▶ [The task]:
A complete and exact copy of the data below is the task.

[Record set — start]

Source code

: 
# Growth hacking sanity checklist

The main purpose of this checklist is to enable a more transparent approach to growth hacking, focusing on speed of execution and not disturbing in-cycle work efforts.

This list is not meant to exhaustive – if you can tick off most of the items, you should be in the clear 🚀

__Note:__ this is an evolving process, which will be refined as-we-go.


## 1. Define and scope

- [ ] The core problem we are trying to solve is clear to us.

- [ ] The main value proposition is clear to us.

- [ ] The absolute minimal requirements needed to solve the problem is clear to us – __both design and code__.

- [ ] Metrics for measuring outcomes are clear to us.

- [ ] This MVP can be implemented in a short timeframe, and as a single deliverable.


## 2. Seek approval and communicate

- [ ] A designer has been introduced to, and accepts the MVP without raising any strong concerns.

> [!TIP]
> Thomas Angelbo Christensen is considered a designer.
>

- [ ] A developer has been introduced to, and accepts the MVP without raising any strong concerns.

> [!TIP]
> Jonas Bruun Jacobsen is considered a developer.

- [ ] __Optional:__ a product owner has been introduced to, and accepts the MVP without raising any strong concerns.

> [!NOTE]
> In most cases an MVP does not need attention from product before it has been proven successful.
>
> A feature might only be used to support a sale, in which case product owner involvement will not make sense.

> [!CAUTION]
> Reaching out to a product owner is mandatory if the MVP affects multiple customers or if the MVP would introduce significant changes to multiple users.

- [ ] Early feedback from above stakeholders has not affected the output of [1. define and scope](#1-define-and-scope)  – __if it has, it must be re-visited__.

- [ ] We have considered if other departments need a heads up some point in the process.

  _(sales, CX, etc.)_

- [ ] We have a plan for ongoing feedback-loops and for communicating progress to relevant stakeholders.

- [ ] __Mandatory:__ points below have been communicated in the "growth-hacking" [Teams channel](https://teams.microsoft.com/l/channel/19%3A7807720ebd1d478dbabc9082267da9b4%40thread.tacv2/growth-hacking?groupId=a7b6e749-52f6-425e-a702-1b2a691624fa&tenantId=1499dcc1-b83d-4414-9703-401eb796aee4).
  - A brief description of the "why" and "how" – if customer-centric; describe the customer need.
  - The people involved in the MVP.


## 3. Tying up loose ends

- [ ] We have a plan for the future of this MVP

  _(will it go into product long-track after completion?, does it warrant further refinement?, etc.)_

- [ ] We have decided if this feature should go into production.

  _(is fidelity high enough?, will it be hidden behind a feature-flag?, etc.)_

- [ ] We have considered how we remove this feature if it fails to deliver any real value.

[Record set — finish]

▶ [Response for this exercise]:
Source code

: 
# Growth hacking sanity checklist

The main purpose of this checklist is to enable a more transparent approach to growth hacking, focusing on speed of execution and not disturbing in-cycle work efforts.

This list is not meant to exhaustive – if you can tick off most of the items, you should be in the clear 🚀

__Note:__ this is an evolving process, which will be refined as-we-go.


## 1. Define and scope

- [ ] The core problem we are trying to solve is clear to us.

- [ ] The main value proposition is clear to us.

- [ ] The absolute minimal requirements needed to solve the problem is clear to us – __both design and code__.

- [ ] Metrics for measuring outcomes are clear to us.

- [ ] This MVP can be implemented in a short timeframe, and as a single deliverable.


## 2. Seek approval and communicate

- [ ] A designer has been introduced to, and accepts the MVP without raising any strong concerns.

> [!TIP]
> Thomas Angelbo Christensen is considered a designer.
>

- [ ] A developer has been introduced to, and accepts the MVP without raising any strong concerns.

> [!TIP]
> Jonas Bruun Jacobsen is considered a developer.

- [ ] __Optional:__ a product owner has been introduced to, and accepts the MVP without raising any strong concerns.

> [!NOTE]
> In most cases an MVP does not need attention from product before it has been proven successful.
>
> A feature might only be used to support a sale, in which case product owner involvement will not make sense.

> [!CAUTION]
> Reaching out to a product owner is mandatory if the MVP affects multiple customers or if the MVP would introduce significant changes to multiple users.

- [ ] Early feedback from above stakeholders has not affected the output of [1. define and scope](#1-define-and-scope)  – __if it has, it must be re-visited__.

- [ ] We have considered if other departments need a heads up some point in the process.

  _(sales, CX, etc.)_

- [ ] We have a plan for ongoing feedback-loops and for communicating progress to relevant stakeholders.

- [ ] __Mandatory:__ points below have been communicated in the "growth-hacking" [Teams channel](https://teams.microsoft.com/l/channel/19%3A7807720ebd1d478dbabc9082267da9b4%40thread.tacv2/growth-hacking?groupId=a7b6e749-52f6-425e-a702-1b2a691624fa&tenantId=1499dcc1-b83d-4414-9703-401eb796aee4).
  - A brief description of the "why" and "how" – if customer-centric; describe the customer need.
  - The people involved in the MVP.


## 3. Tying up loose ends

- [ ] We have a plan for the future of this MVP

  _(will it go into product long-track after completion?, does it warrant further refinement?, etc.)_

- [ ] We have decided if this feature should go into production.

  _(is fidelity high enough?, will it be hidden behind a feature-flag?, etc.)_

- [ ] We have considered how we remove this feature if it fails to deliver any real value.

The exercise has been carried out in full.